_TASK ITEM_
Each line from the line containing "(o *TokenInfo) SetTokenIdNil(b" through the last line of the entries is to be reproduced exactly as it stands.

Recorded data:

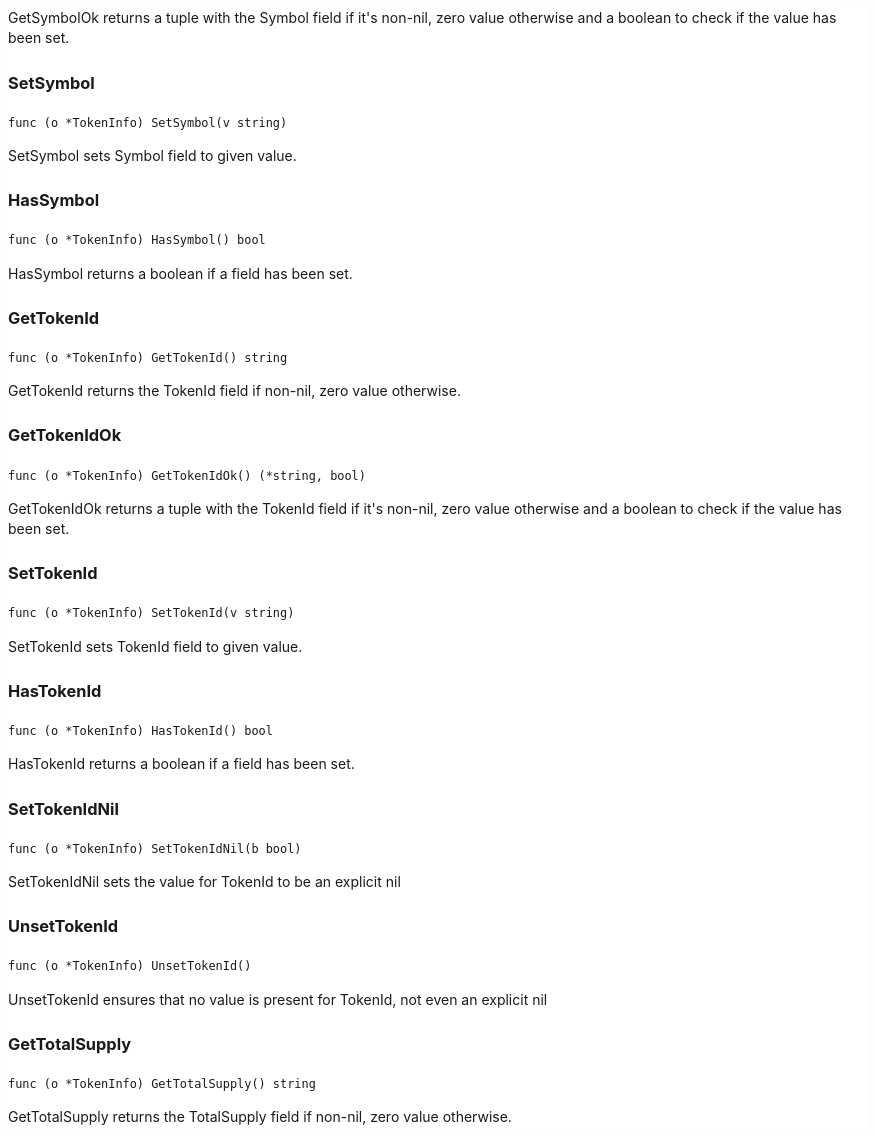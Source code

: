 GetSymbolOk returns a tuple with the Symbol field if it's non-nil, zero value otherwise
and a boolean to check if the value has been set.

### SetSymbol

`func (o *TokenInfo) SetSymbol(v string)`

SetSymbol sets Symbol field to given value.

### HasSymbol

`func (o *TokenInfo) HasSymbol() bool`

HasSymbol returns a boolean if a field has been set.

### GetTokenId

`func (o *TokenInfo) GetTokenId() string`

GetTokenId returns the TokenId field if non-nil, zero value otherwise.

### GetTokenIdOk

`func (o *TokenInfo) GetTokenIdOk() (*string, bool)`

GetTokenIdOk returns a tuple with the TokenId field if it's non-nil, zero value otherwise
and a boolean to check if the value has been set.

### SetTokenId

`func (o *TokenInfo) SetTokenId(v string)`

SetTokenId sets TokenId field to given value.

### HasTokenId

`func (o *TokenInfo) HasTokenId() bool`

HasTokenId returns a boolean if a field has been set.

### SetTokenIdNil

`func (o *TokenInfo) SetTokenIdNil(b bool)`

 SetTokenIdNil sets the value for TokenId to be an explicit nil

### UnsetTokenId
`func (o *TokenInfo) UnsetTokenId()`

UnsetTokenId ensures that no value is present for TokenId, not even an explicit nil
### GetTotalSupply

`func (o *TokenInfo) GetTotalSupply() string`

GetTotalSupply returns the TotalSupply field if non-nil, zero value otherwise.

_WRITTEN SOLUTION_
`func (o *TokenInfo) SetTokenIdNil(b bool)`

 SetTokenIdNil sets the value for TokenId to be an explicit nil

### UnsetTokenId
`func (o *TokenInfo) UnsetTokenId()`

UnsetTokenId ensures that no value is present for TokenId, not even an explicit nil
### GetTotalSupply

`func (o *TokenInfo) GetTotalSupply() string`

GetTotalSupply returns the TotalSupply field if non-nil, zero value otherwise.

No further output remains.